Stay At Home Parents Can Kiss Their Credit Goodbye with No Paycheck

After an article I wrote appeared in Kalamazoo Parents magazine, a stay-at-home dad contacted me because he was mad mad mad about the recent changes curtailing financial rights of non-employed parents.  Did the fed regulations on the CARD ACT of 2009 really update in October 2011 to say that stay-at-home parents without income really have no access to credit?  Here’s what I found.

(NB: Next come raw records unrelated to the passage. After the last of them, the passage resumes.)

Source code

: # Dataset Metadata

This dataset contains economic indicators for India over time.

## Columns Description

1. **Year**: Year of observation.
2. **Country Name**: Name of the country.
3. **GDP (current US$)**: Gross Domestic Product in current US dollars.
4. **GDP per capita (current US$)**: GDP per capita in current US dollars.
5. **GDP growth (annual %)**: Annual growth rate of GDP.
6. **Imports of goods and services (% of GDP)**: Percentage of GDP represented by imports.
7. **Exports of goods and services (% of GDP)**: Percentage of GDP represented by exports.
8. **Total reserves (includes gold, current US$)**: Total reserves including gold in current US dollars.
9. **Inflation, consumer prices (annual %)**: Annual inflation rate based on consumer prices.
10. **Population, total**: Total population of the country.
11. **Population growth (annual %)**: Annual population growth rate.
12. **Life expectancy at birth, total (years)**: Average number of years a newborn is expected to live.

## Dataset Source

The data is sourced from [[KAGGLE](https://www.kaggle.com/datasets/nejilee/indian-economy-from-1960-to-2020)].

The information is buried pretty well, but the original reference is here: http://www.federalreserve.gov/newsevents/press/bcreg/20101019a.htm . One of the major provisions of the CARD Act of 2009 was to limit the marketing and credit that could be targeted to college students, who are largely without income.  However, the clarified language expanded the
provision to be of concern to anyone without their own independent income or assets.  See the third bullet in the Fed’s press release:

When evaluating a consumer’s ability to make the required payments
before opening a new credit card account or increasing the credit limit on an
existing account, card issuers must consider information regarding the
consumer’s independent income, rather than his or her household income.

 If you really want to read into it, check out the HRML or PDF link at the bottom of this press release, right about in the middle, where it states:

“The Board generally intended Sec.  226.51 to establish consistent standards for evaluating a consumer’s ability to pay. Specifically, Sec.  226.51 requires that card issuers establish and maintain reasonable written policies and procedures to consider the income or assets and the current obligations of all consumers, regardless of age.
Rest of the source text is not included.